Tracey was told three years ago that she likely had between two and seven years to live. She does not want her family to be left with painful memories of her final days and weeks.

She explained: “I want them to think of me as the person I am now, today — a fun-loving and positive character, not somebody who’s suffering.

“It’s there all the time in the back of my mind. Whilst I don’t let it trouble my day-to-day, I know that as I get closer, when I stop responding to the treatment, I do know that I will at some point die.

“I want to know that I can just take that option if I want it, I don’t want to worry.”

MPs are expected to hold a major vote on Kim Leadbeater’s Terminally Ill Adults (End of Life) Bill on Friday afternoon.

It will decide whether the legislation — which is backed by the Express Give Us Our Last Rights crusade — should progress to the House of Lords.

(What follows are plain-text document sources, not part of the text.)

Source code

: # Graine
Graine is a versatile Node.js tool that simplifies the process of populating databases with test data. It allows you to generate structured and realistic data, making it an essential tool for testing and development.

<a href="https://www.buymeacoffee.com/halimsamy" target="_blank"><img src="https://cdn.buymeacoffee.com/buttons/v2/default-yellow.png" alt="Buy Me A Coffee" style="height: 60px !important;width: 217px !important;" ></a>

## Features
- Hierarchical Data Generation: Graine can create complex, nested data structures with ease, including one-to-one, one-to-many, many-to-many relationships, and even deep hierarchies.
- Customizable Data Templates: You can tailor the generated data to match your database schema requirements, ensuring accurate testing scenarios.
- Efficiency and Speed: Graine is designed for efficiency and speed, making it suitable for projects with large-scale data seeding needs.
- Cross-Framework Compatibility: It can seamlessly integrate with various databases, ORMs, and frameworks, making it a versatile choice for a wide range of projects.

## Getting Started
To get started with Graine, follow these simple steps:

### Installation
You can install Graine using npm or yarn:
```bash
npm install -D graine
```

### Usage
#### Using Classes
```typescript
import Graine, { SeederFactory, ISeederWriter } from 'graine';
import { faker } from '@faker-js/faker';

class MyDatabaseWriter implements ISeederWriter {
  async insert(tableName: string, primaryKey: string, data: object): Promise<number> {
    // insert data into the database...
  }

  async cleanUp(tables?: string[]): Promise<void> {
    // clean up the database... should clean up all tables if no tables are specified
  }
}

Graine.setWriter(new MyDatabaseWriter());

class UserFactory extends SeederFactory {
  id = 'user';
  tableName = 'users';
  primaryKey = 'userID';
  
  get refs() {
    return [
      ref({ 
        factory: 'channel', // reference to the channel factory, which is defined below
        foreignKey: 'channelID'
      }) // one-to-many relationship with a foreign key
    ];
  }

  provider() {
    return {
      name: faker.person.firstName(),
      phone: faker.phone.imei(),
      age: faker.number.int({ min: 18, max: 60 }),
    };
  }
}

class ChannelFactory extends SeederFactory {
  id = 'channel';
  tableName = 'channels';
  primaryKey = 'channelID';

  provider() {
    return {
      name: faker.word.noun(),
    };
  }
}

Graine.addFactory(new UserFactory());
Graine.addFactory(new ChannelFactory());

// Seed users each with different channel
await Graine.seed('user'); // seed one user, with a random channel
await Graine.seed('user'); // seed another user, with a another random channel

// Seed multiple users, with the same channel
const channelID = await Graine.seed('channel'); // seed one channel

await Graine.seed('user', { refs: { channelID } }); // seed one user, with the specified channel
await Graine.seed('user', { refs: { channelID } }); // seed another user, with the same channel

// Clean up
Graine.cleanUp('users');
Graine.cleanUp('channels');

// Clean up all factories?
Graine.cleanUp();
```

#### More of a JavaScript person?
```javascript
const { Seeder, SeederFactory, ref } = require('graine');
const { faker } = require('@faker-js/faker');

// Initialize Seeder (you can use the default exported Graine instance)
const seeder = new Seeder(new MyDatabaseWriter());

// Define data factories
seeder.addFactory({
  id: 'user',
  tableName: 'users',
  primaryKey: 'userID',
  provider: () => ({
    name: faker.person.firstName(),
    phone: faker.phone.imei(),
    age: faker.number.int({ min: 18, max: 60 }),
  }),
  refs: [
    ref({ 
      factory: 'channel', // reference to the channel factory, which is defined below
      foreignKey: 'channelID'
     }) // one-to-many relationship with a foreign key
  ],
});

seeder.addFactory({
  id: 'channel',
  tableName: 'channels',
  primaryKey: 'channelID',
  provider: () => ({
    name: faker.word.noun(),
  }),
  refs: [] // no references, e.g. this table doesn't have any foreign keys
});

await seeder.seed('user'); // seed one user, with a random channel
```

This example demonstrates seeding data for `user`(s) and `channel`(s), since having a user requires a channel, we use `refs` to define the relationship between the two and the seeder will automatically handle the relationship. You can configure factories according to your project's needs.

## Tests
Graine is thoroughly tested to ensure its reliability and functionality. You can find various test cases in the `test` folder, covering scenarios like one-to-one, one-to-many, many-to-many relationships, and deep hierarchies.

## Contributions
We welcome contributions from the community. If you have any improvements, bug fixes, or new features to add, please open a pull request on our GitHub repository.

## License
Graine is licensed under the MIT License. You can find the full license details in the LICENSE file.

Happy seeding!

Tracey urged MPs to consider the evidence from countries which have legalised assisted dying and where the fears described by opponents have not come to pass.

She said similar laws in other jurisdictions were “not as robust as what Kim is proposing but they haven’t gone down this slippery slope that people talk about, people haven’t been coerced into making a decision that they don’t want to make”.

Tracey, who has been a supporter of the Dignity in Dying campaign group for 16 years, added: “In this country we should have a choice. Of course we have to listen to opponents but we can get it right, as other countries have.

“Please make the option available for us here, with the adequate safeguards. This is 2025, we have got to be able to do this.

“I feel very positive, I really enjoy my life, enjoy every day. I’m not scared of dying, I’ve come to terms with that. I’m 61 — at one point I didn’t think I was going to reach 60.

“I’m eternally grateful that I’m here for as long as I’m here and have reached this age, but the only thing that worries me now is how I’m going to die and whether it’s going to be a long, horrible, drawn-out process.”